Collected data
○ ○ ○ ○ ○ ○ ○

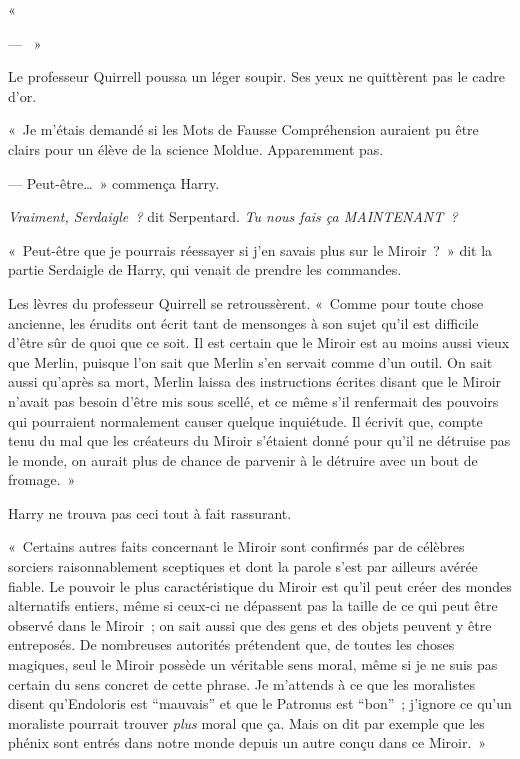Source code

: «~

--- ~»

Le professeur Quirrell poussa un léger soupir. Ses yeux ne quittèrent pas le cadre d'or.

«~Je m'étais demandé si les Mots de Fausse Compréhension auraient pu être clairs pour un élève de la science Moldue. Apparemment pas.

--- Peut-être…~» commença Harry.

\emph{Vraiment, Serdaigle~?} dit Serpentard. \emph{Tu nous fais ça MAINTENANT~?}

«~Peut-être que je pourrais réessayer si j'en savais plus sur le Miroir~?~» dit la partie Serdaigle de Harry, qui venait de prendre les commandes.

Les lèvres du professeur Quirrell se retroussèrent. «~Comme pour toute chose ancienne, les érudits ont écrit tant de mensonges à son sujet qu'il est difficile d'être sûr de quoi que ce soit. Il est certain que le Miroir est au moins aussi vieux que Merlin, puisque l'on sait que Merlin s'en servait comme d'un outil. On sait aussi qu'après sa mort, Merlin laissa des instructions écrites disant que le Miroir n'avait pas besoin d'être mis sous scellé, et ce même s'il renfermait des pouvoirs qui pourraient normalement causer quelque inquiétude. Il écrivit que, compte tenu du mal que les créateurs du Miroir s'étaient donné pour qu'il ne détruise pas le monde, on aurait plus de chance de parvenir à le détruire avec un bout de fromage.~»

Harry ne trouva pas ceci tout à fait rassurant.

«~Certains autres faits concernant le Miroir sont confirmés par de célèbres sorciers raisonnablement sceptiques et dont la parole s'est par ailleurs avérée fiable. Le pouvoir le plus caractéristique du Miroir est qu'il peut créer des mondes alternatifs entiers, même si ceux-ci ne dépassent pas la taille de ce qui peut être observé dans le Miroir~; on sait aussi que des gens et des objets peuvent y être entreposés. De nombreuses autorités prétendent que, de toutes les choses magiques, seul le Miroir possède un véritable sens moral, même si je ne suis pas certain du sens concret de cette phrase. Je m'attends à ce que les moralistes disent qu'Endoloris est “mauvais” et que le Patronus est “bon”~; j'ignore ce qu'un moraliste pourrait trouver \emph{plus} moral que ça. Mais on dit par exemple que les phénix sont entrés dans notre monde depuis un autre conçu dans ce Miroir.~»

○ ○ ○ ○ ○ ○ ○

- Task requirements: Using the entries above, return each line in which the word "Harry" occurs.

- Solution to this task:
--- Peut-être…~» commença Harry.
«~Peut-être que je pourrais réessayer si j'en savais plus sur le Miroir~?~» dit la partie Serdaigle de Harry, qui venait de prendre les commandes.
Harry ne trouva pas ceci tout à fait rassurant.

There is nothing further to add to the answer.